*** Material for this task ***

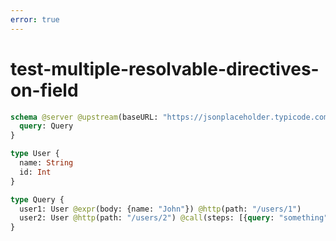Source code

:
 ```yaml
---
error: true
---
```


# test-multiple-resolvable-directives-on-field

```graphql @server
schema @server @upstream(baseURL: "https://jsonplaceholder.typicode.com") {
  query: Query
}

type User {
  name: String
  id: Int
}

type Query {
  user1: User @expr(body: {name: "John"}) @http(path: "/users/1")
  user2: User @http(path: "/users/2") @call(steps: [{query: "something"}])
}
```
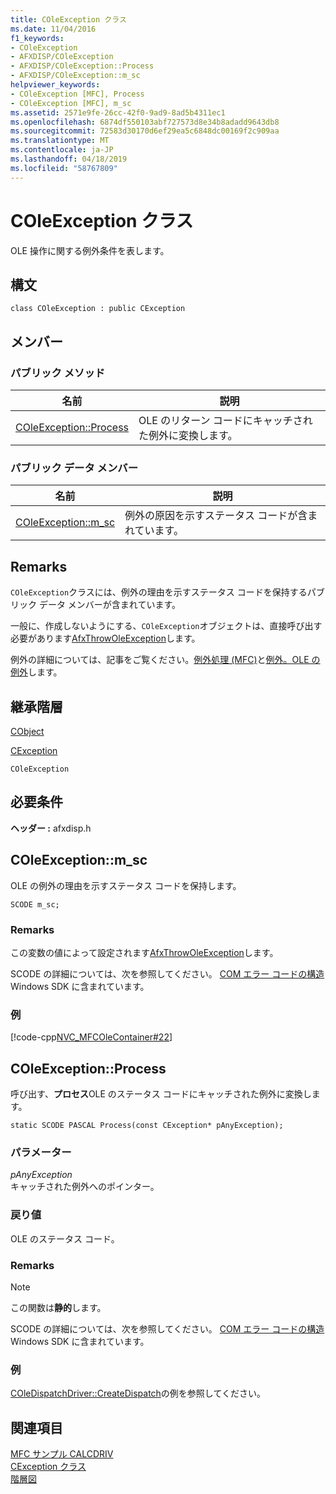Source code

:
 ```yaml
---
title: COleException クラス
ms.date: 11/04/2016
f1_keywords:
- COleException
- AFXDISP/COleException
- AFXDISP/COleException::Process
- AFXDISP/COleException::m_sc
helpviewer_keywords:
- COleException [MFC], Process
- COleException [MFC], m_sc
ms.assetid: 2571e9fe-26cc-42f0-9ad9-8ad5b4311ec1
ms.openlocfilehash: 6874df550103abf727573d8e34b8adadd9643db8
ms.sourcegitcommit: 72583d30170d6ef29ea5c6848dc00169f2c909aa
ms.translationtype: MT
ms.contentlocale: ja-JP
ms.lasthandoff: 04/18/2019
ms.locfileid: "58767809"
---
```

# <a name="coleexception-class"></a>COleException クラス

OLE 操作に関する例外条件を表します。

## <a name="syntax"></a>構文

```
class COleException : public CException
```

## <a name="members"></a>メンバー

### <a name="public-methods"></a>パブリック メソッド

|名前|説明|
|----------|-----------------|
|[COleException::Process](#process)|OLE のリターン コードにキャッチされた例外に変換します。|

### <a name="public-data-members"></a>パブリック データ メンバー

|名前|説明|
|----------|-----------------|
|[COleException::m_sc](#m_sc)|例外の原因を示すステータス コードが含まれています。|

## <a name="remarks"></a>Remarks

`COleException`クラスには、例外の理由を示すステータス コードを保持するパブリック データ メンバーが含まれています。

一般に、作成しないようにする、`COleException`オブジェクトは、直接呼び出す必要があります[AfxThrowOleException](exception-processing.md#afxthrowoleexception)します。

例外の詳細については、記事をご覧ください。[例外処理 (MFC)](../../mfc/exception-handling-in-mfc.md)と[例外。OLE の例外](../../mfc/exceptions-ole-exceptions.md)します。

## <a name="inheritance-hierarchy"></a>継承階層

[CObject](../../mfc/reference/cobject-class.md)

[CException](../../mfc/reference/cexception-class.md)

`COleException`

## <a name="requirements"></a>必要条件

**ヘッダー :** afxdisp.h

##  <a name="m_sc"></a>  COleException::m_sc

OLE の例外の理由を示すステータス コードを保持します。

```
SCODE m_sc;
```

### <a name="remarks"></a>Remarks

この変数の値によって設定されます[AfxThrowOleException](exception-processing.md#afxthrowoleexception)します。

SCODE の詳細については、次を参照してください。 [COM エラー コードの構造](/windows/desktop/com/structure-of-com-error-codes)Windows SDK に含まれています。

### <a name="example"></a>例

[!code-cpp[NVC_MFCOleContainer#22](../../mfc/codesnippet/cpp/coleexception-class_1.cpp)]

##  <a name="process"></a>  COleException::Process

呼び出す、**プロセス**OLE のステータス コードにキャッチされた例外に変換します。

```
static SCODE PASCAL Process(const CException* pAnyException);
```

### <a name="parameters"></a>パラメーター

*pAnyException*<br/>
キャッチされた例外へのポインター。

### <a name="return-value"></a>戻り値

OLE のステータス コード。

### <a name="remarks"></a>Remarks

> [!NOTE]
>  この関数は**静的**します。

SCODE の詳細については、次を参照してください。 [COM エラー コードの構造](/windows/desktop/com/structure-of-com-error-codes)Windows SDK に含まれています。

### <a name="example"></a>例

  [COleDispatchDriver::CreateDispatch](../../mfc/reference/coledispatchdriver-class.md#createdispatch)の例を参照してください。

## <a name="see-also"></a>関連項目

[MFC サンプル CALCDRIV](../../overview/visual-cpp-samples.md)<br/>
[CException クラス](../../mfc/reference/cexception-class.md)<br/>
[階層図](../../mfc/hierarchy-chart.md)

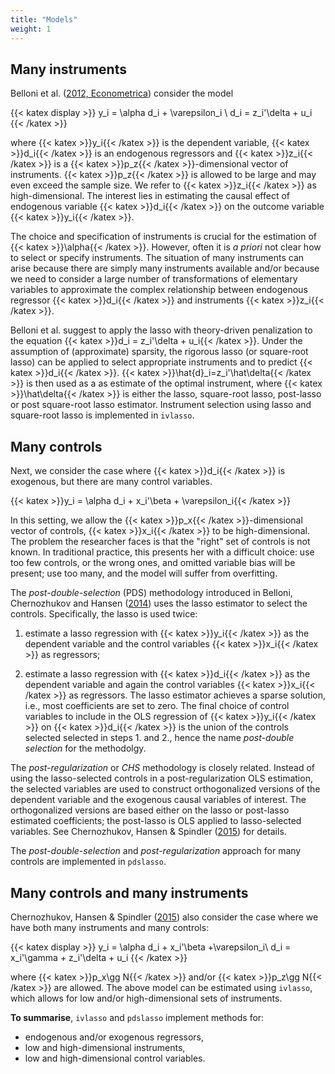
 ```yaml
---
title: "Models"
weight: 1
---
```


<script type="text/javascript" async
  src="https://cdn.mathjax.org/mathjax/latest/MathJax.js?config=TeX-MML-AM_CHTML">
</script>

## Many instruments

Belloni et al. ([2012, Econometrica](http://dx.doi.org/10.3982/ECTA9626)) consider the model

{{< katex display >}}
y_i = \alpha d_i + \varepsilon_i \\
d_i = z_i'\delta + u_i
{{< /katex >}}

where {{< katex >}}y_i{{< /katex >}} is the dependent variable, {{< katex >}}d_i{{< /katex >}} is an endogenous regressors and {{< katex >}}z_i{{< /katex >}} is a {{< katex >}}p_z{{< /katex >}}-dimensional vector of instruments. {{< katex >}}p_z{{< /katex >}} is allowed to be large and may even exceed the sample size. We refer to {{< katex >}}z_i{{< /katex >}} as high-dimensional. The interest lies in estimating the causal effect of endogenous variable {{< katex >}}d_i{{< /katex >}} on the outcome variable 
{{< katex >}}y_i{{< /katex >}}. 

The choice and specification of instruments is crucial for the estimation of {{< katex >}}\alpha{{< /katex >}}. However, 
often it is *a priori* not clear how to select or specify instruments. The situation of many instruments
can arise because there are simply many instruments available and/or because we need to consider a large
number of transformations of elementary variables to approximate the complex 
relationship between endogenous regressor {{< katex >}}d_i{{< /katex >}} and instruments {{< katex >}}z_i{{< /katex >}}. 

Belloni et al. suggest to apply the lasso with theory-driven penalization to the equation {{< katex >}}d_i = z_i'\delta + u_i{{< /katex >}}. Under the assumption of (approximate) sparsity, the rigorous lasso (or square-root lasso) can be applied to select appropriate instruments and to predict {{< katex >}}d_i{{< /katex >}}. {{< katex >}}\hat{d}_i=z_i'\hat\delta{{< /katex >}} is then used as a as estimate of the optimal instrument, where {{< katex >}}\hat\delta{{< /katex >}} is either the lasso, square-root lasso, post-lasso or post square-root lasso estimator. Instrument selection using lasso and square-root lasso is implemented in `ivlasso`.

## Many controls

Next, we consider the case where {{< katex >}}d_i{{< /katex >}} is exogenous, but there 
are many control variables. 

{{< katex >}}y_i = \alpha d_i + x_i'\beta + \varepsilon_i{{< /katex >}}

In this setting, we allow the {{< katex >}}p_x{{< /katex >}}-dimensional vector of controls, {{< katex >}}x_i{{< /katex >}}
to be high-dimensional. 
The problem the researcher faces is that the "right" set of controls is not
known.  In traditional practice, this presents her with a difficult choice:  use too
few controls, or the wrong ones, and omitted variable bias will be present; use too
many, and the model will suffer from overfitting.

The *post-double-selection* (PDS) methodology introduced in Belloni, Chernozhukov and Hansen ([2014](https://doi.org/10.1093/restud/rdt044)) uses the lasso estimator to select the controls.  Specifically,
the lasso is used twice: 

1. estimate a lasso regression with {{< katex >}}y_i{{< /katex >}} as the dependent
variable and the control variables {{< katex >}}x_i{{< /katex >}} as regressors; 

2. estimate a lasso regression with {{< katex >}}d_i{{< /katex >}} as the dependent variable 
and again the control variables {{< katex >}}x_i{{< /katex >}} as regressors. 
The lasso estimator achieves a sparse solution, i.e.,
most coefficients are set to zero.  The final choice of control variables to include
in the OLS regression of {{< katex >}}y_i{{< /katex >}} on {{< katex >}}d_i{{< /katex >}} is the union of the controls selected selected in
steps 1. and 2., hence the name *post-double selection* for the methodolgy.

The *post-regularization* or *CHS* methodology is closely related.  Instead of using the lasso-selected controls
 in a post-regularization OLS  estimation, the selected variables
are used to construct orthogonalized versions of the dependent variable and the
exogenous causal variables of interest.  The orthogonalized versions are based
either on the lasso or post-lasso estimated coefficients; the post-lasso is OLS
applied to lasso-selected variables.  See Chernozhukov, Hansen & Spindler
 ([2015](http://www.aeaweb.org/articles.php?doi=10.1257/aer.p20151022)) for details.

The *post-double-selection* and *post-regularization* approach
for many controls are implemented in `pdslasso`. 

## Many controls and many instruments

Chernozhukov, Hansen & Spindler ([2015](http://www.aeaweb.org/articles.php?doi=10.1257/aer.p20151022)) 
also consider the case where we have both many instruments and many controls:

{{< katex display >}}
y_i = \alpha d_i +  x_i'\beta +\varepsilon_i\\
d_i = x_i'\gamma + z_i'\delta + u_i
{{< /katex >}}

where {{< katex >}}p_x\gg N{{< /katex >}} and/or {{< katex >}}p_z\gg N{{< /katex >}} are allowed. The above model can be estimated using 
`ivlasso`, which allows for low and/or high-dimensional sets of instruments.

**To summarise**, `ivlasso` and `pdslasso` implement methods for:
- endogenous and/or exogenous regressors, 
- low and high-dimensional instruments, 
- low and high-dimensional control variables.
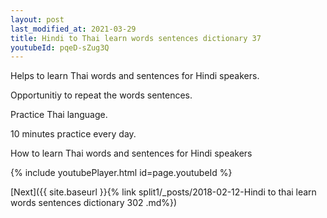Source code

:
 ```yaml
---
layout: post
last_modified_at: 2021-03-29
title: Hindi to Thai learn words sentences dictionary 37 
youtubeId: pqeD-sZug3Q
---
```

 
 
Helps to learn Thai words and sentences for Hindi speakers.

Opportunitiy to repeat the words sentences. 

Practice Thai language. 
 
10 minutes practice every day. 
 
How to learn Thai words and sentences for Hindi speakers 
 
{% include youtubePlayer.html id=page.youtubeId %}
 
 
[Next]({{ site.baseurl }}{% link  split1/_posts/2018-02-12-Hindi to thai learn words sentences dictionary 302 .md%})
 
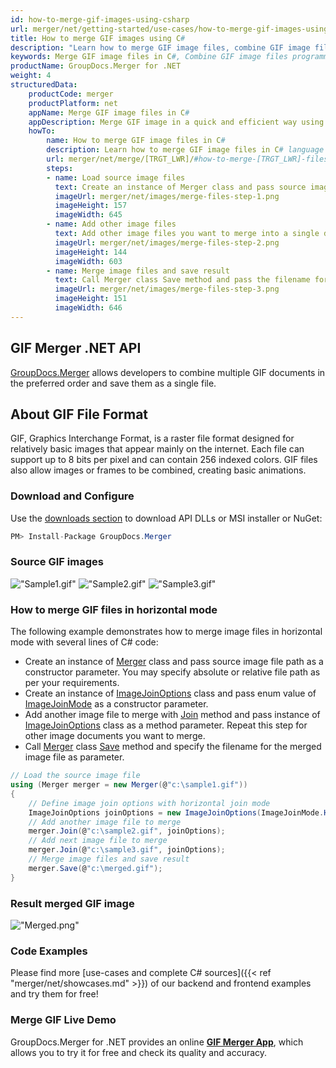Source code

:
 ```yaml
---
id: how-to-merge-gif-images-using-csharp
url: merger/net/getting-started/use-cases/how-to-merge-gif-images-using-csharp
title: How to merge GIF images using C#
description: "Learn how to merge GIF image files, combine GIF image files into one file programmatically in C# language using GroupDocs.Merger for .NET library."
keywords: Merge GIF image files in C#, Combine GIF image files programmatically
productName: GroupDocs.Merger for .NET
weight: 4
structuredData:
    productCode: merger
    productPlatform: net
    appName: Merge GIF image files in C#
    appDescription: Merge GIF image in a quick and efficient way using C# language and GroupDocs.Merger for .NET API, without the use of any third-party software like Microsoft or Open Office.
    howTo:
        name: How to merge GIF image files in C# 
        description: Learn how to merge GIF image files in C# language and GroupDocs.Merger for .NET API, without the use of any third-party software like Microsoft or Open Office.
        url: merger/net/merge/[TRGT_LWR]/#how-to-merge-[TRGT_LWR]-files-in-c
        steps:
        - name: Load source image files 
          text: Create an instance of Merger class and pass source image file path as a constructor parameter. You may specify absolute or relative file path as per your requirements. 
          imageUrl: merger/net/images/merge-files-step-1.png
          imageHeight: 157
          imageWidth: 645
        - name: Add other image files
          text: Add other image files you want to merge into a single document with Join method of Merger class.
          imageUrl: merger/net/images/merge-files-step-2.png
          imageHeight: 144
          imageWidth: 603
        - name: Merge image files and save result 
          text: Call Merger class Save method and pass the filename for the resultant image file as parameter.
          imageUrl: merger/net/images/merge-files-step-3.png
          imageHeight: 151
          imageWidth: 646
---
```


## GIF Merger .NET API

[GroupDocs.Merger](https://products.groupdocs.com/merger/net) allows developers to combine multiple GIF documents in the preferred order and save them as a single file.

## About GIF File Format

GIF, Graphics Interchange Format, is a raster file format designed for relatively basic images that appear mainly on the internet. Each file can support up to 8 bits per pixel and can contain 256 indexed colors. GIF files also allow images or frames to be combined, creating basic animations.

### Download and Configure

Use the [downloads section](https://downloads.groupdocs.com/merger/net) to download API DLLs or MSI installer or NuGet:
```csharp
PM> Install-Package GroupDocs.Merger
```

### Source GIF images

!["Sample1.gif"](/merger/net/images/jpg/sample1.jpg)
!["Sample2.gif"](/merger/net/images/jpg/sample2.jpg)
!["Sample3.gif"](/merger/net/images/jpg/sample3.jpg)

### How to merge GIF files in horizontal mode

The following example demonstrates how to merge image files in horizontal mode with several lines of C# code:

* Create an instance of [Merger](https://reference.groupdocs.com/merger/net/groupdocs.merger/merger) class and pass source image file path as a constructor parameter. You may specify absolute or relative file path as per your requirements.
* Create an instance of [ImageJoinOptions](https://reference.groupdocs.com/merger/net/groupdocs.merger.domain.options/imagejoinoptions) class and pass enum value of [ImageJoinMode](https://reference.groupdocs.com/merger/net/groupdocs.merger.domain.options/imagejoinmode) as a constructor parameter.
* Add another image file to merge with [Join](https://reference.groupdocs.com/merger/net/groupdocs.merger/merger/join) method and pass instance of [ImageJoinOptions](https://reference.groupdocs.com/merger/net/groupdocs.merger.domain.options/imagejoinoptions) class as a method parameter. Repeat this step for other image documents you want to merge.
* Call [Merger](https://reference.groupdocs.com/merger/net/groupdocs.merger/merger) class [Save](https://reference.groupdocs.com/merger/net/groupdocs.merger/merger/save) method and specify the filename for the merged image file as parameter.

```csharp
// Load the source image file
using (Merger merger = new Merger(@"c:\sample1.gif"))
{
    // Define image join options with horizontal join mode
    ImageJoinOptions joinOptions = new ImageJoinOptions(ImageJoinMode.Horizontal);
    // Add another image file to merge
    merger.Join(@"c:\sample2.gif", joinOptions);
    // Add next image file to merge
    merger.Join(@"c:\sample3.gif", joinOptions);
    // Merge image files and save result
    merger.Save(@"c:\merged.gif");
}
```

### Result merged GIF image

!["Merged.png"](/merger/net/images/jpg/merged_horizontal.jpg)

### Code Examples

Please find more [use-cases and complete C# sources]({{< ref "merger/net/showcases.md" >}}) of our backend and frontend examples and try them for free!

### Merge GIF Live Demo

GroupDocs.Merger for .NET provides an online [**GIF Merger App**](https://products.groupdocs.app/merger/gif), which allows you to try it for free and check its quality and accuracy.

*** End of Material for this task ***

## Exercise instructions
Whenever a line above contains "regressors", copy that line.

## Problem solution
where {{< katex >}}y_i{{< /katex >}} is the dependent variable, {{< katex >}}d_i{{< /katex >}} is an endogenous regressors and {{< katex >}}z_i{{< /katex >}} is a {{< katex >}}p_z{{< /katex >}}-dimensional vector of instruments. {{< katex >}}p_z{{< /katex >}} is allowed to be large and may even exceed the sample size. We refer to {{< katex >}}z_i{{< /katex >}} as high-dimensional. The interest lies in estimating the causal effect of endogenous variable {{< katex >}}d_i{{< /katex >}} on the outcome variable 
variable and the control variables {{< katex >}}x_i{{< /katex >}} as regressors; 
and again the control variables {{< katex >}}x_i{{< /katex >}} as regressors. 
- endogenous and/or exogenous regressors, 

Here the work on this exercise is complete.